BEKASI, KOMPAS — Penutupan paksa Tempat Pembuangan Akhir Sampah Burangkeng, Kecamatan Setu, Kabupaten Bekasi, berpotensi menimbulkan konflik horizontal antarwarga. Untuk itu, Pemerintah Kabupaten Bekasi diminta segera membenahi pengelolaan tempat pembuangan akhir itu.
Sekretaris Desa Burangkeng Ali Gunawan, Kamis (14/3/2019), mengatakan, penutupan paksa Tempat Pembuangan Akhir Sampah (TPA) Burangkeng bertujuan demi kebaikan semua warga. Ia menegaskan, tidak akan ada kelompok warga yang dirugikan oleh tindakan tersebut.
Penutupan paksa yang telah berlangsung selama 10 hari itu bertujuan menuntut kompensasi yang layak bagi warga. Selama 23 tahun TPA Burangkeng berdiri, warga belum pernah mendapat kompensasi ganti rugi dampak lingkungan.
Meskipun begitu, ada sejumlah warga yang tidak setuju terhadap aksi penutupan paksa itu. Mereka beralasan, negosiasi dengan Pemerintah Kabupaten Bekasi dapat dilakukan tanpa menutup akses truk sampah masuk ke TPA Burangkeng.
”Kalau kondisi (ditutup) begini, kasihan warga wilayah lain. Sampah jadi menumpuk di beberapa tempat. Yang kena batunya para sopir truk setiap hari diomeli warga perumahan,” kata Samsuro (49).
Saat itu, satu truk Dinas Lingkungan Hidup Kabupaten Bekasi tengah membuang muatan sampah di pekarangan rumah Samsuro. Truk itu memuat sampah yang sudah seminggu lamanya membusuk di bak karena tidak bisa masuk ke TPA Burangkeng.

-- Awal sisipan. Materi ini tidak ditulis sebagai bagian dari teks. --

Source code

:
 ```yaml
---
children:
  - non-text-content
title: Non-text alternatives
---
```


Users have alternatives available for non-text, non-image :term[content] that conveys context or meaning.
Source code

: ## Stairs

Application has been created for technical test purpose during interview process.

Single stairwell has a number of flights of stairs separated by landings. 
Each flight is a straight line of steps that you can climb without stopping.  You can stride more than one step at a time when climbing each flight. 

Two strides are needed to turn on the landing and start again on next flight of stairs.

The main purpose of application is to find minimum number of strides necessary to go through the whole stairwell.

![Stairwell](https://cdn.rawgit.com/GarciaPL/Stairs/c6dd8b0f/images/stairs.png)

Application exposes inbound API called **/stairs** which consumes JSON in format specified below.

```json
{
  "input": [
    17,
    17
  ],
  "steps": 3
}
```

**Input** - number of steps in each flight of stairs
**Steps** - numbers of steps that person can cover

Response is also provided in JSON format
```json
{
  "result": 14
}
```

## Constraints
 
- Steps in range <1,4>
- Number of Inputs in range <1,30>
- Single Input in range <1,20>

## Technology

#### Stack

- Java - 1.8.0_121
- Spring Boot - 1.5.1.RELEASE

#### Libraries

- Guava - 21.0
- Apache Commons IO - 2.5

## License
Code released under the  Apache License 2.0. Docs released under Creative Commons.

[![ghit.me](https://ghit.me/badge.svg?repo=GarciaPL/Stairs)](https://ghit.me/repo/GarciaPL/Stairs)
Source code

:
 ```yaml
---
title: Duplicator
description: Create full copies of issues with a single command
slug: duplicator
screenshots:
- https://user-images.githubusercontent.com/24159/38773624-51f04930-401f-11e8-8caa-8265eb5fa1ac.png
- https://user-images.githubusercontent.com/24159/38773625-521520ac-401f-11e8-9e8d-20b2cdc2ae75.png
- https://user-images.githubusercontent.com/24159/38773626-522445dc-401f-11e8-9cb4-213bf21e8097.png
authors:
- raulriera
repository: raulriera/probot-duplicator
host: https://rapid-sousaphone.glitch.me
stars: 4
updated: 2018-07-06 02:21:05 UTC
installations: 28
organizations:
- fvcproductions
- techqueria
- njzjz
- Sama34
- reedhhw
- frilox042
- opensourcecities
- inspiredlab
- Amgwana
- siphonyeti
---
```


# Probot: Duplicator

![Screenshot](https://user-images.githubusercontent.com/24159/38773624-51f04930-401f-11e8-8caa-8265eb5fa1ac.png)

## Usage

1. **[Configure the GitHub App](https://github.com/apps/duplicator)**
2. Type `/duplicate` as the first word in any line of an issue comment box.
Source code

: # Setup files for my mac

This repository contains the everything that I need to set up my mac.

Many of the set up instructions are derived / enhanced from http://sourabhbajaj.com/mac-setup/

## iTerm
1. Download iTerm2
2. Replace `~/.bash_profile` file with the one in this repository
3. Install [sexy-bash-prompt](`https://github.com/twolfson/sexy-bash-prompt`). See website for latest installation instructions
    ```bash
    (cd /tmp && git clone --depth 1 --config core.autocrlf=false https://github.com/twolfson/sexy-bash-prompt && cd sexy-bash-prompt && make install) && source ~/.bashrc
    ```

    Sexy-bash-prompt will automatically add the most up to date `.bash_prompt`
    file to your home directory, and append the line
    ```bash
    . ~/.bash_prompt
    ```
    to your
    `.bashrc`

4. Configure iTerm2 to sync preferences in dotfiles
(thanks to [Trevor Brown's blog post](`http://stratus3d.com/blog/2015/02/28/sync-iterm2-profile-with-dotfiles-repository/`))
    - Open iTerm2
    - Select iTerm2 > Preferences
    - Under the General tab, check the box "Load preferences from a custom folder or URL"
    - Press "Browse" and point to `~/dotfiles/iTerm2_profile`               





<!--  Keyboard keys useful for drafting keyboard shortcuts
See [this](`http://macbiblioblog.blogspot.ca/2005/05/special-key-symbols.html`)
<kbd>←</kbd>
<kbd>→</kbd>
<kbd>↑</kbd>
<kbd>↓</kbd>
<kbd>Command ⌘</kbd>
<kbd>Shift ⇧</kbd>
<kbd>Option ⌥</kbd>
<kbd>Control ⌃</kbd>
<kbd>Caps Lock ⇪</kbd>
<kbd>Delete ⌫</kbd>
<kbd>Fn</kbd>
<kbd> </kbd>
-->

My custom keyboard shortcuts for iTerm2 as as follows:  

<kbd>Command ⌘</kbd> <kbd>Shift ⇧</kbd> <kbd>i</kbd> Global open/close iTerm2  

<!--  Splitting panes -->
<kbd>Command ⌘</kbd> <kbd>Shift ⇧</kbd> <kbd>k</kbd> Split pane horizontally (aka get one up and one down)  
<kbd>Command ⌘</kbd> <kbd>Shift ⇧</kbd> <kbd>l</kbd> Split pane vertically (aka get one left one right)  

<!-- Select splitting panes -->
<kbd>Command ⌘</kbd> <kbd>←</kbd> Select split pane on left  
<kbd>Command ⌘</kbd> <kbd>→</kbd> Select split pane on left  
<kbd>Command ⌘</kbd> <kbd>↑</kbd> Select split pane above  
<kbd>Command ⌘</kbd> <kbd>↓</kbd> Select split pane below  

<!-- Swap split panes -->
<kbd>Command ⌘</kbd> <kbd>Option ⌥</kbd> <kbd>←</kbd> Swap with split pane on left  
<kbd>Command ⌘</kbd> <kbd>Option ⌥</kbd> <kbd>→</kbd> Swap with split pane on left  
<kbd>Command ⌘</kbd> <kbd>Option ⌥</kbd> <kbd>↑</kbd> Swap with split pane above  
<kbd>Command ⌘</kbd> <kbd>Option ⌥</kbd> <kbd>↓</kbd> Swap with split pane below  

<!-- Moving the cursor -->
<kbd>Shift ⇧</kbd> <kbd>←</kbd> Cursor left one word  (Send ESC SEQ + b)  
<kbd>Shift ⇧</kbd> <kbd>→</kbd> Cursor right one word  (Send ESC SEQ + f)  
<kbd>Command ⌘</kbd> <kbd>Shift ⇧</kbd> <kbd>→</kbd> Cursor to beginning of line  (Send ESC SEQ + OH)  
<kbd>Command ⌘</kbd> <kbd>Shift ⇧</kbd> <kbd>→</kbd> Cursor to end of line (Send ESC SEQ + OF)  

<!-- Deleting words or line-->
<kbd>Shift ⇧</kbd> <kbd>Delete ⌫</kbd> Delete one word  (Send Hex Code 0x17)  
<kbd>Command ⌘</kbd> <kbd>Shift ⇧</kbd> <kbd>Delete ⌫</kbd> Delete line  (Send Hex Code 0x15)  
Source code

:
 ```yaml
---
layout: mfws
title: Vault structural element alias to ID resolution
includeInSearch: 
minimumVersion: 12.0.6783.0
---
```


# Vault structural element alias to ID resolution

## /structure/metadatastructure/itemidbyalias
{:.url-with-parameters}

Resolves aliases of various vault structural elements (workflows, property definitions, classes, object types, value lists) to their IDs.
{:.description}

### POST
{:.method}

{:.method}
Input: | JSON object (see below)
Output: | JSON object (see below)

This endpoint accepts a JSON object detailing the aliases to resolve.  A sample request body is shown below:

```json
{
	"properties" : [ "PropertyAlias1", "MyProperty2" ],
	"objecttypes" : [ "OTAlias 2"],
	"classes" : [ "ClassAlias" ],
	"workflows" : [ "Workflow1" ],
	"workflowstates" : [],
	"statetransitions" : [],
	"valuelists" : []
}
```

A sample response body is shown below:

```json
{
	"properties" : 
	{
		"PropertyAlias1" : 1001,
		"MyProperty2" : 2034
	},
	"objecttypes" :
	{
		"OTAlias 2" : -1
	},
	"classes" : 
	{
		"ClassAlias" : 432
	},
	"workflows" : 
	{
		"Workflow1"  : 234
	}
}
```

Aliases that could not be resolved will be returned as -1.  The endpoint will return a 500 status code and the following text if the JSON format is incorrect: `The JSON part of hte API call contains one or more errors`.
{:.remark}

Kalau warga di wilayah lain mengeluh bau, kami sudah merasakan bau itu sejak lama. Mereka baru merasakannya beberapa hari, sedangkan kami sudah puluhan tahun
Seorang warga lain, Ahmad (44), menyesalkan tindakan Samsuro itu. Ia berpendapat, tindakan kompromistis tetangganya itu akan melemahkan perjuangan warga yang menuntut perbaikan pengelolaan sampah di TPA Burangkeng.
”Uang kompensasi selama ini hanya diberikan kepada warga yang (bersedia) tanahnya digunakan untuk menampung sampah. Itu pun (besaran) jumlahnya tidak diketahui warga lainnya,” kata Ahmad.

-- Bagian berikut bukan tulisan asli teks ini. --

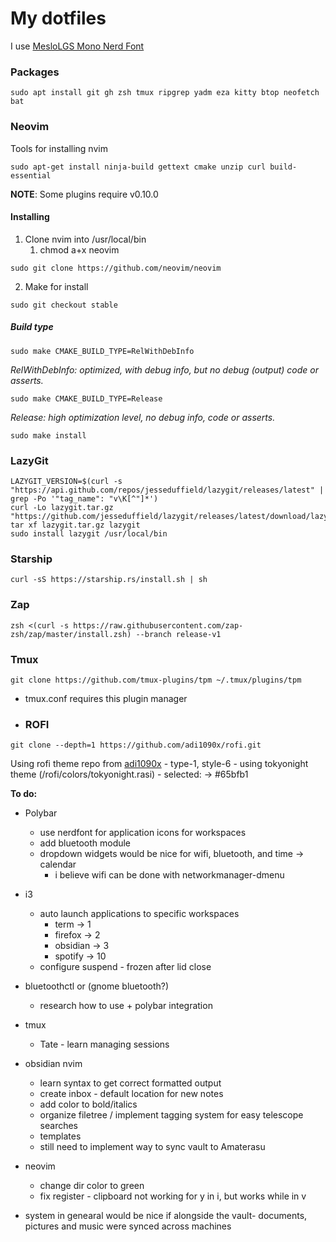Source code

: # My dotfiles

I use [MesloLGS Mono Nerd Font](https://www.nerdfonts.com/font-downloads)

### Packages

```
sudo apt install git gh zsh tmux ripgrep yadm eza kitty btop neofetch bat
```

### Neovim
Tools for installing nvim
```
sudo apt-get install ninja-build gettext cmake unzip curl build-essential
```
**NOTE**: Some plugins require v0.10.0

#### Installing
1. Clone nvim into /usr/local/bin
	1. chmod a+x neovim
```
sudo git clone https://github.com/neovim/neovim
```
2. Make for install
```
sudo git checkout stable
```
##### Build type
```
sudo make CMAKE_BUILD_TYPE=RelWithDebInfo
```
*RelWithDebInfo: optimized, *with* debug info, but no debug (output) code or asserts.*

```
sudo make CMAKE_BUILD_TYPE=Release
```
*Release: high optimization level, no debug info, code or asserts.*

```
sudo make install
```

### LazyGit
```
LAZYGIT_VERSION=$(curl -s "https://api.github.com/repos/jesseduffield/lazygit/releases/latest" | grep -Po '"tag_name": "v\K[^"]*')
curl -Lo lazygit.tar.gz "https://github.com/jesseduffield/lazygit/releases/latest/download/lazygit_${LAZYGIT_VERSION}_Linux_x86_64.tar.gz"
tar xf lazygit.tar.gz lazygit
sudo install lazygit /usr/local/bin
```

### Starship
```
curl -sS https://starship.rs/install.sh | sh
```

### Zap 
```
zsh <(curl -s https://raw.githubusercontent.com/zap-zsh/zap/master/install.zsh) --branch release-v1
```

### Tmux 
```
git clone https://github.com/tmux-plugins/tpm ~/.tmux/plugins/tpm
```
- tmux.conf requires this plugin manager
- ### ROFI
```
git clone --depth=1 https://github.com/adi1090x/rofi.git
```
Using rofi theme repo from [adi1090x](https://github.com/adi1090x/rofi)
    - type-1, style-6
    - using tokyonight theme (/rofi/colors/tokyonight.rasi)
        - selected: -> #65bfb1 

**To do:**
- Polybar
	- use nerdfont for application icons for workspaces
    - add bluetooth module
    - dropdown widgets would be nice for wifi, bluetooth, and time -> calendar
        - i believe wifi can be done with networkmanager-dmenu
- i3
  	- auto launch applications to specific workspaces
		- term -> 1 
		- firefox -> 2
		- obsidian -> 3
		- spotify -> 10
    - configure suspend - frozen after lid close
- bluetoothctl or (gnome bluetooth?)
    - research how to use + polybar integration
- tmux
    - Tate - learn managing sessions
- obsidian nvim
    - learn syntax to get correct formatted output
    - create inbox - default location for new notes
    - add color to bold/italics
    - organize filetree / implement tagging system for easy telescope searches
    - templates 
    - still need to implement way to sync vault to Amaterasu
- neovim
    - change dir color to green
    - fix register - clipboard not working for y in i, but works while in v

- system in genearal would be nice if alongside the vault- documents, pictures and music were synced across machines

Ia dan Samsuro merupakan warga yang rumahnya berada paling dekat dengan lokasi TPA Burangkeng. Perbedaannya, jika Samsuro merelakan tanahnya digunakan untuk tempat membuang sampah, sementara Ahmad memilih bertahan membuka usaha pemancingan.

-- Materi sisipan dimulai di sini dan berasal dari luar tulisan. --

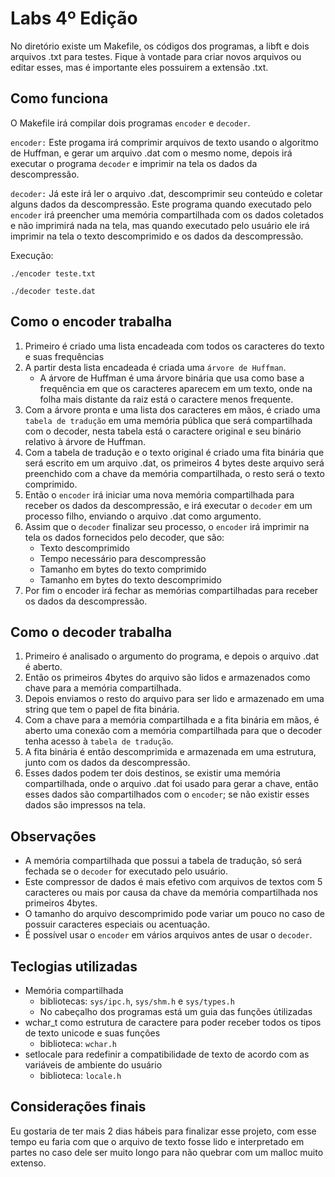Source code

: # Labs 4º Edição

No diretório existe um Makefile, os códigos dos programas, a libft e dois arquivos .txt para testes.
Fique à vontade para criar novos arquivos ou editar esses, mas é importante eles possuirem a extensão .txt.

## Como funciona

O Makefile irá compilar dois programas `encoder` e `decoder`.

`encoder:` Este progama irá comprimir arquivos de texto usando o algoritmo de Huffman, e gerar um arquivo .dat com o mesmo nome, depois irá executar o programa `decoder` e imprimir na tela os dados da descompressão.

`decoder:` Já este irá ler o arquivo .dat, descomprimir seu conteúdo e coletar alguns dados da descompressão. Este programa quando executado pelo `encoder` irá preencher uma memória compartilhada com os dados coletados e não imprimirá nada na tela, mas quando executado pelo usuário ele irá imprimir na tela o texto descomprimido e os dados da descompressão.

Execução:
```
./encoder teste.txt
```
```
./decoder teste.dat
```
## Como o encoder trabalha

1. Primeiro é criado uma lista encadeada com todos os caracteres do texto e suas frequências
2. A partir desta lista encadeada é criada uma `árvore de Huffman`.
	* A árvore de Huffman é uma árvore binária que usa como base a frequência em que os caracteres aparecem em um texto, onde na folha mais distante da raiz está o caractere menos frequente.
3. Com a árvore pronta e uma lista dos caracteres em mãos, é criado uma `tabela de tradução` em uma memória pública que será compartilhada com o decoder, nesta tabela está o caractere original e seu binário relativo à árvore de Huffman.
4. Com a tabela de tradução e o texto original é criado uma fita binária que será escrito em um arquivo .dat, os primeiros 4 bytes deste arquivo será preenchido com a chave da memória compartilhada, o resto será o texto comprimido.
5. Então o `encoder` irá iniciar uma nova memória compartilhada para receber os dados da descompressão, e irá executar o `decoder` em um processo filho, enviando o arquivo .dat como argumento.
6. Assim que o `decoder` finalizar seu processo, o `encoder` irá imprimir na tela os dados fornecidos pelo decoder, que são:
	* Texto descomprimido
	* Tempo necessário para descompressão
	* Tamanho em bytes do texto comprimido
	* Tamanho em bytes do texto descomprimido
7. Por fim o encoder irá fechar as memórias compartilhadas para receber os dados da descompressão.

## Como o decoder trabalha

1. Primeiro é analisado o argumento do programa, e depois o arquivo .dat é aberto.
2. Então os primeiros 4bytes do arquivo são lidos e armazenados como chave para a memória compartilhada.
3. Depois enviamos o resto do arquivo para ser lido e armazenado em uma string que tem o papel de fita binária.
4. Com a chave para a memória compartilhada e a fita binária em mãos, é aberto uma conexão com a memória compartilhada para que o decoder tenha acesso à `tabela de tradução`.
5. A fita binária é então descomprimida e armazenada em uma estrutura, junto com os dados da descompressão.
6. Esses dados podem ter dois destinos, se existir uma memória compartilhada, onde o arquivo .dat foi usado para gerar a chave, então esses dados são compartilhados com o `encoder`; se não existir esses dados são impressos na tela.

## Observações
- A memória compartilhada que possui a tabela de tradução, só será fechada se o `decoder` for executado pelo usuário.  
- Este compressor de dados é mais efetivo com arquivos de textos com 5 caracteres ou mais por causa da chave da memória compartilhada nos primeiros 4bytes.  
- O tamanho do arquivo descomprimido pode variar um pouco no caso de possuir caracteres especiais ou acentuação.  
- É possível usar o `encoder` em vários arquivos antes de usar o `decoder`. 

## Teclogias utilizadas
- Memória compartilhada
	- bibliotecas: `sys/ipc.h`, `sys/shm.h` e `sys/types.h`
	- No cabeçalho dos programas está um guia das funções útilizadas
- wchar_t como estrutura de caractere para poder receber todos os tipos de texto unicode e suas funções
	- biblioteca: `wchar.h`
- setlocale para redefinir a compatibilidade de texto de acordo com as variáveis de ambiente do usuário
	- biblioteca: `locale.h`

## Considerações finais

Eu gostaria de ter mais 2 dias hábeis para finalizar esse projeto, com esse tempo eu faria com que o arquivo de texto fosse lido e interpretado em partes no caso dele ser muito longo para não quebrar com um malloc muito extenso.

”Yang terutama bukan soal uang, melainkan dampak kesehatan dan lingkungan. Ikan saya banyak yang mati dan air sumur jadi tidak layak diminum,” kata Ahmad.
Air resapan sampah dari TPA Burangkeng merembes hingga mencemari saluran irigasi dan sumur warga. Akibatnya, sejumlah lahan sawah yang berdekatan dengan lokasi pembuangan ditinggalkan pemiliknya karena tidak lagi dapat ditanami.
Perbaikan pengelolaan
Lokasi TPA Burangkeng ada di lahan seluas 11,6 hektar di Desa Burangkeng yang dihuni 10.000 keluarga atau 28.000 jiwa. Selama ini, sebagian warga menganggap pengelolaan TPA Burangkeng amburadul. Akibatnya, akses jalan rusak dan sampah berserakan di luar wilayah yang sudah ditetapkan.
Yang terutama bukan soal uang, melainkan dampak kesehatan dan lingkungan. Ikan saya banyak yang mati dan air sumur jadi tidak layak diminum
Menurut Ali, aksi penutupan paksa itu akan menguntungkan semua warga tanpa terkecuali. Perbaikan pengelolaan diyakini akan berdampak positif bagi warga dan lingkungan hidup di Burangkeng.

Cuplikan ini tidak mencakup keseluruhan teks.